One number, and no other words, should make up the answer: how many lines of the listing contain the string "with".

## Extracted information
#####
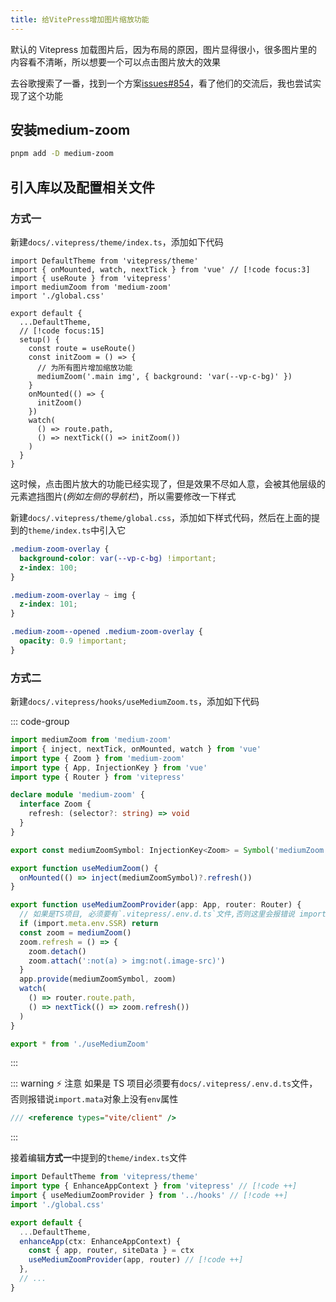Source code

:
 ```yaml
---
title: 给VitePress增加图片缩放功能
---
```


默认的 Vitepress 加载图片后，因为布局的原因，图片显得很小，很多图片里的内容看不清晰，所以想要一个可以点击图片放大的效果

去谷歌搜索了一番，找到一个方案[issues#854](https://github.com/vuejs/vitepress/issues/854)，看了他们的交流后，我也尝试实现了这个功能

## 安装medium-zoom

```sh
pnpm add -D medium-zoom
```

## 引入库以及配置相关文件

### 方式一

新建`docs/.vitepress/theme/index.ts`，添加如下代码

```ts{2-4,10-23}
import DefaultTheme from 'vitepress/theme'
import { onMounted, watch, nextTick } from 'vue' // [!code focus:3]
import { useRoute } from 'vitepress'
import mediumZoom from 'medium-zoom'
import './global.css'

export default {
  ...DefaultTheme,
  // [!code focus:15]
  setup() {
    const route = useRoute()
    const initZoom = () => {
      // 为所有图片增加缩放功能
      mediumZoom('.main img', { background: 'var(--vp-c-bg)' })
    }
    onMounted(() => {
      initZoom()
    })
    watch(
      () => route.path,
      () => nextTick(() => initZoom())
    )
  }
}
```

这时候，点击图片放大的功能已经实现了，但是效果不尽如人意，会被其他层级的元素遮挡图片(_例如左侧的导航栏_)，所以需要修改一下样式

新建`docs/.vitepress/theme/global.css`，添加如下样式代码，然后在上面的提到的`theme/index.ts`中引入它

```css
.medium-zoom-overlay {
  background-color: var(--vp-c-bg) !important;
  z-index: 100;
}

.medium-zoom-overlay ~ img {
  z-index: 101;
}

.medium-zoom--opened .medium-zoom-overlay {
  opacity: 0.9 !important;
}
```

### 方式二

新建`docs/.vitepress/hooks/useMediumZoom.ts`，添加如下代码

::: code-group

```ts [useMediumZoom.ts]
import mediumZoom from 'medium-zoom'
import { inject, nextTick, onMounted, watch } from 'vue'
import type { Zoom } from 'medium-zoom'
import type { App, InjectionKey } from 'vue'
import type { Router } from 'vitepress'

declare module 'medium-zoom' {
  interface Zoom {
    refresh: (selector?: string) => void
  }
}

export const mediumZoomSymbol: InjectionKey<Zoom> = Symbol('mediumZoom')

export function useMediumZoom() {
  onMounted(() => inject(mediumZoomSymbol)?.refresh())
}

export function useMediumZoomProvider(app: App, router: Router) {
  // 如果是TS项目, 必须要有`.vitepress/.env.d.ts`文件,否则这里会报错说 import.mata对象上没有env属性
  if (import.meta.env.SSR) return
  const zoom = mediumZoom()
  zoom.refresh = () => {
    zoom.detach()
    zoom.attach(':not(a) > img:not(.image-src)')
  }
  app.provide(mediumZoomSymbol, zoom)
  watch(
    () => router.route.path,
    () => nextTick(() => zoom.refresh())
  )
}
```

```ts [index.ts]
export * from './useMediumZoom'
```

:::

::: warning ⚡ 注意
如果是 TS 项目必须要有`docs/.vitepress/.env.d.ts`文件，否则报错说`import.mata`对象上没有`env`属性

```ts
/// <reference types="vite/client" />
```

:::

接着编辑**方式一**中提到的`theme/index.ts`文件

```ts
import DefaultTheme from 'vitepress/theme'
import type { EnhanceAppContext } from 'vitepress' // [!code ++]
import { useMediumZoomProvider } from '../hooks' // [!code ++]
import './global.css'

export default {
  ...DefaultTheme,
  enhanceApp(ctx: EnhanceAppContext) {
    const { app, router, siteData } = ctx
    useMediumZoomProvider(app, router) // [!code ++]
  },
  // ...
}
```
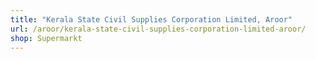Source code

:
 ```yaml
---
title: "Kerala State Civil Supplies Corporation Limited, Aroor"
url: /aroor/kerala-state-civil-supplies-corporation-limited-aroor/
shop: Supermarkt
---
```

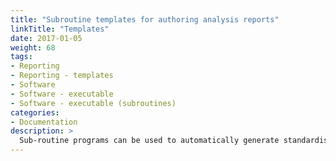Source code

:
 ```yaml
---
title: "Subroutine templates for authoring analysis reports"
linkTitle: "Templates"
date: 2017-01-05
weight: 68
tags:
- Reporting
- Reporting - templates
- Software
- Software - executable
- Software - executable (subroutines)
categories:
- Documentation
description: >
  Sub-routine programs can be used to automatically generate standardised reports of analyses undertaken with ready4.
---
```


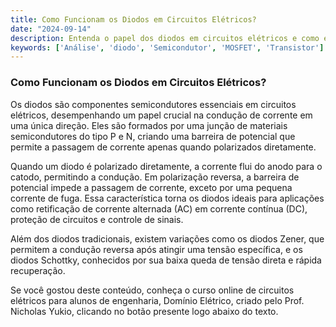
 ```yaml
---
title: Como Funcionam os Diodos em Circuitos Elétricos?
date: "2024-09-14"
description: Entenda o papel dos diodos em circuitos elétricos e como eles influenciam o comportamento dos semicondutores.
keywords: ['Análise', 'diodo', 'Semicondutor', 'MOSFET', 'Transistor']
---
```


### Como Funcionam os Diodos em Circuitos Elétricos?

Os diodos são componentes semicondutores essenciais em circuitos elétricos, desempenhando um papel crucial na condução de corrente em uma única direção. Eles são formados por uma junção de materiais semicondutores do tipo P e N, criando uma barreira de potencial que permite a passagem de corrente apenas quando polarizados diretamente.

Quando um diodo é polarizado diretamente, a corrente flui do anodo para o catodo, permitindo a condução. Em polarização reversa, a barreira de potencial impede a passagem de corrente, exceto por uma pequena corrente de fuga. Essa característica torna os diodos ideais para aplicações como retificação de corrente alternada (AC) em corrente contínua (DC), proteção de circuitos e controle de sinais.

Além dos diodos tradicionais, existem variações como os diodos Zener, que permitem a condução reversa após atingir uma tensão específica, e os diodos Schottky, conhecidos por sua baixa queda de tensão direta e rápida recuperação.

Se você gostou deste conteúdo, conheça o curso online de circuitos elétricos para alunos de engenharia, Domínio Elétrico, criado pelo Prof. Nicholas Yukio, clicando no botão presente logo abaixo do texto.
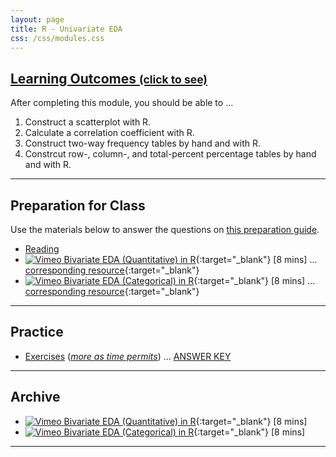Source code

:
 ```yaml
---
layout: page
title: R - Univariate EDA
css: /css/modules.css
---
```


<div class="panel-group-ILOs">
  <div class="panel panel-default">
    <div class="panel-heading">
      <h2 class="panel-title">
        <a data-toggle="collapse" href="#ILOs">Learning Outcomes <small>(click to see)</small></a>
      </h2>
    </div>
    <div id="ILOs" class="panel-collapse collapse">
      <div class="panel-body">
<p>After completing this module, you should be able to ...</p>

<ol>
  <li>Construct a scatterplot with R.</li>
  <li>Calculate a correlation coefficient with R.</li>
  <li>Construct two-way frequency tables by hand and with R.</li>
  <li>Constrcut row-, column-, and total-percent percentage tables by hand and with R.</li>
</ol>
      </div>
    </div>
  </div>
</div>

----

## Preparation for Class

Use the materials below to answer the questions on [this preparation guide](Prep/RBivEDA).

* [Reading](bookR/RBivEDA.html)
* [![Vimeo](../img/dhovid.png) Bivariate EDA (Quantitative) in R](){:target="_blank"} [8 mins] ... [corresponding resource](HO/Penguins.html#RBivEDAQ){:target="_blank"}
* [![Vimeo](../img/dhovid.png) Bivariate EDA (Categorical) in R](){:target="_blank"} [8 mins] ... [corresponding resource](HO/Penguins.html#RBivEDAC){:target="_blank"}

----

## Practice

* [Exercises](CE/RBivEDA_CE1) ([*more as time permits*](CE/RBivEDA_CE2)) ... [ANSWER KEY](CE/KEY_RBivEDA_CE)

----

## Archive

* [![Vimeo](../img/dhovid.png) Bivariate EDA (Quantitative) in R](https://vimeo.com/user45324800/biveda-quant){:target="_blank"} [8 mins]
* [![Vimeo](../img/dhovid.png) Bivariate EDA (Categorical) in R](https://vimeo.com/user45324800/biveda-cat){:target="_blank"} [8 mins]

----
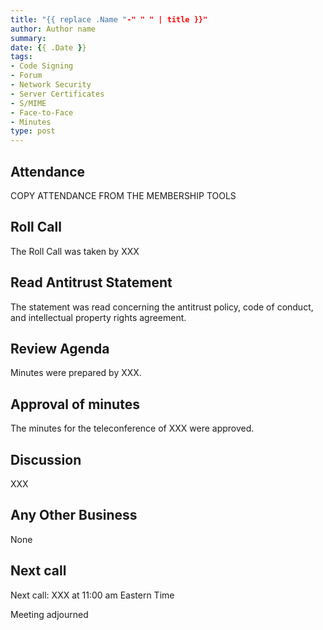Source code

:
 ```yaml
---
title: "{{ replace .Name "-" " " | title }}"
author: Author name
summary: 
date: {{ .Date }}
tags:
- Code Signing
- Forum
- Network Security
- Server Certificates
- S/MIME
- Face-to-Face
- Minutes
type: post
---
```


## Attendance

COPY ATTENDANCE FROM THE MEMBERSHIP TOOLS

## Roll Call

The Roll Call was taken by XXX

## Read Antitrust Statement

The statement was read concerning the antitrust policy, code of conduct, and intellectual property rights agreement.

## Review Agenda

Minutes were prepared by XXX.

## Approval of minutes

The minutes for the teleconference of XXX were approved.

## Discussion 

XXX

## Any Other Business

None

## Next call 

Next call: XXX at 11:00 am Eastern Time

Meeting adjourned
#####
## Your response
5